Most systems use a block size between 32 bytes and 128 bytes. These longer sizes reduce the overhead by:
When you load something from the memory into the cache, you have to replace the least recently used block. To keep track of this, hardware keeps a list. To store this ordering, you need some bits to store the ordering of the cache lines in the LRU list.
Since you need to store a number for each cache line entry, this amounts to:
$$\log_2 (l)$$
Where $$l$$ is the number of cache lines you have.
Let's say that you have a cache with total size 8 bytes. The block size is 2 bytes, and this has LRU replacement. The memory address size is 16 bits, and it byte addressable.
You know that there are 16 bits for the memory address size. Since the bits for block offset is $$\log_2 (b) = \log_2 (2) = 1$$, there are 15 bits remaining for the tag size.
Since there are 8 bytes for the cache's total size, and 2 bytes per block, there are 4 lines total.
Since you had three hits out of 9 loads total, this is a hit rate of 33%.
You always need a valid bit of size 1 bit. You also need 15 bits for tag, and since there are 4 lines, you need $$\log_2 (4) = 2$$ bits for LRU. This total is 18 bits.
Where should you write the result of a store? One of two things could happen.
Address is in cache: Let's say that your address is in the cache. Should you update memory as well as the cache? This is known as a write-through policy. There is also a write-back policy, in which the memory is only updated at the end of the program.
Address is not in cache: One option is to just write to memory and not bring it into the cache (no allocate-on-write policy). Another option is to put the line into the cache (allocate-on-write policy).
It turns out that when you do thw write-through policy, you often write to the same address over and over again. If every time you update the line in the cache, you have to propagate that change to the memory, it's going to take forever
Can we also design the cache to NOT write all stores to memory immediately? We can keep the most recent copy in the cache and update the memory only when the data is evicted from the cache.
To keep track of this, you have to keep a dirty bit (chuckles), which is reset when the line is allocated and set when the block is stored. If a block is dirty when evicted, you write the data back to memory.
Let's say you have a 32-bit memory address, a 64KB cache (useful data), a 64 byte cache block size, write-allocate, and write-back.
This cache will need 512 kilobits for the data area. Note that 1 kilobyte = 1024 bytes. Besides the actual cached data, this cache will need other storage.
You will need a block offset size of $$\log_2(64) = 6$$ bits for the block offset size, and $$32 - 6 = 26$$ bits for the tag size.
Since we have a 64 KB cache and a 64 byte block size, you will have 1024 lines.

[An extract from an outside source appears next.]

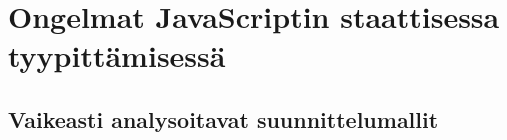 \chapter{Ongelmat JavaScriptin staattisessa tyypittämisessä}
\section{Vaikeasti analysoitavat suunnittelumallit}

We will also need a valid bit, a dirty bit, 26 tag bits, and 10 bits for LRU ($$\log_2(1024) = 10$$). This should give a total of 38 bits.
Suppose that accessing a cache takes 10ns, while accessing the main memory in case of cache-miss takes 100ns.
You need the equation for average memory access time (AMAT):
$$\text{Cache hit latency} + \text{cache miss rate} * \text{miss penalty}$$
In this case, we have:
$$10\text{ns} + (1 - 0.97)(100\text{ns}) = 13\text{ns}$$
$$\text{AMAT} = (10 + 2\text{ns}) + (1 - 0.98)(100\text{ns} = 14\text{ns}$$
Note that this brings the entire lecture back to the original tradeoff: if you have a larger cache size, you will always increase the access time at the benefit of having a higher hit rate.